Heydata: Data Protection Assistance for Companies

The European General Data Protection Regulation (GDPR) took effect almost exactly two years ago and still unsettles businesses. Companies that don’t comply with the GDPR risk facing severe penalties amounting to up to 20 million euros or up two four percent of their global annual turnover. To make sure that doesn’t happen, the Munich startup Heydata assists companies in complying with the data protection provisions. We asked founders Daniel Deutsch and Miloš Djurdjević our Seven Questions.

Munich Startup: Who are you and what do you do? Please introduce yourselves!

Heydata: We are Daniel Deutsch (29) and Miloš Djurdjević (30) and we met eight years ago while studying at the WHU-Otto Beisheim School of Management. After successfully completing our master’s degrees at the WHU and Warwick, we first went our separate ways. Daniel gathered initial experience in consulting, for example with Deloitte & Capgemini, before he founded a company in the field of digital health and then went to Ottonova. Miloš chose the typical route of gaining initial experience at Rocket Internet, VC at Earlybird and various ventures of the HV portfolio. In Munich, we then tackled the plan we had left open since getting our bachelor’s degrees to found a company together. After much deliberation, discussion and iterations, Heydata finally came to be in March 2019. It’s an exciting and completely independent founding that provides new challenges every day and is also fulfilling.

“We at Heydata facilitate the fast and simple implementation of the GDPR in daily operations”

Munich Startup: What problem does your startup solve?

Heydata: With the introduction of the GDPR, all European companies have to ensure suitable conformity. Because entrepreneurs would obviously rather work on their own business models, they often don’t have enough time or the desire to deal with it. This is combined with a lack of thematic knowledge that always gives founders or CEOs a sense of risk, especially at a time in which the frequency and severity of penalties are increasing. We at Heydata facilitate the fast and simple implementation of the GDPR in daily operations through digital processes and human expertise where necessary, so entrepreneurs can concentrate on other matters.

Munich Startup: But that’s nothing out of the box!

Heydata: Because the GDPR only recently went into effect, there still aren’t that many solutions for affordable and simple integration of the GDPR. Internal and external data protection officers are the most widespread solution, but current solutions are still very time consuming and not digital enough. We’ve digitized the process and developed a user-friendly customer portal. That makes it easier to represent many processes and puts customers’ minds at ease — we want to provide clarity, understanding and time savings for both entrepreneurs and employees.

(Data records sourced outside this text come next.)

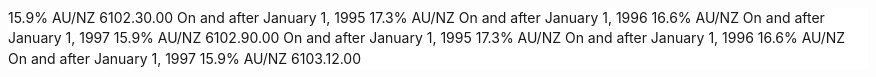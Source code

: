 </td>
<td>15.9% AU/NZ

</td>
</tr>
<tr>
<td>6102.30.00

</td>
<td>On and after January 1, 1995

</td>
<td>17.3% AU/NZ

</td>
</tr>
<tr>
<td>On and after January 1, 1996

</td>
<td>16.6% AU/NZ

</td>
</tr>
<tr>
<td>On and after January 1, 1997

</td>
<td>15.9% AU/NZ

</td>
</tr>
<tr>
<td>6102.90.00

</td>
<td>On and after January 1, 1995

</td>
<td>17.3% AU/NZ

</td>
</tr>
<tr>
<td>On and after January 1, 1996

</td>
<td>16.6% AU/NZ

</td>
</tr>
<tr>
<td>On and after January 1, 1997

</td>
<td>15.9% AU/NZ

</td>
</tr>
<tr>
<td>6103.12.00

“The number of new customers is constantly increasing”

Munich Startup: What have been your three biggest challenges so far?

Heydata: As a young service provider in a young market, you have to gain trust first, particularly when the market is highly fragmented. That’s why we set customer satisfaction as our most important goal very early on!

It was also difficult to integrate all of the factors of different companies, which can vary widely, into one product to create a positive user experience without making it too complicated. After all, customers want to actually understand what they’re given.

Finally, it was a challenge and risk to build Heydata with our own resources. We deliberately decided against raising external resources in the beginning. That meant a lot of things had to be done manually that we can now supplement with good tools.

Munich Startup: How is business going?

Heydata: The number of new customers is constantly increasing and we’re particularly pleased that our customers are actively recommending us, which shows that we’re a reliable partner for them. We were surprised to see the demand for data protection rise despite the current market situation — but for many companies, home office, video conferences, etc. are uncharted territory and that has raised and is still raising awareness. That obviously doesn’t apply to a large portion of the startup landscape. We already reached our profitability at the end of last year and are now using that to develop our product further. We also don’t want to rule out new fields in the privacy segment in B2C, because that’s an area where we see many exciting opportunities.

Munich Startup: What do you think about Munich as a startup location?

Heydata: Being close to many other startups and the large number of coworking spaces in particular make networking and customer acquisition easier for us, which is why we’re so excited about Munich as a location. And since so many tech-driven startups are located here because of the TU, it’s really easy to exchange knowledge and provides exciting opportunities. Another factor of course are the SMEs and large corporations that are trying to assist young founders with their own initiatives. As a result, Munich has established what is probably the biggest startup scene in Germany after Berlin in a very short period of time. And obviously Munich in general is just a great city to live in — we think we’re not the only ones who have really missed the beer garden culture and relaxed evenings beside the Isar over the last two months.

Munich Startup: Risk or security?

Heydata: Because you can quickly reach data protection conformity with us, we obviously prefer the secure option. Early integration of data protection compliant processes is of particular importance, otherwise entire business models might be ruined if it’s considered too late. To give an example, it might not be possible to use particular sales methods or tools. Switching them out could lead to high costs or have a negative impact on performance that had been good in the beginning. These types of things, particularly for startups in a due diligence process during a round of investment, can cost them dearly.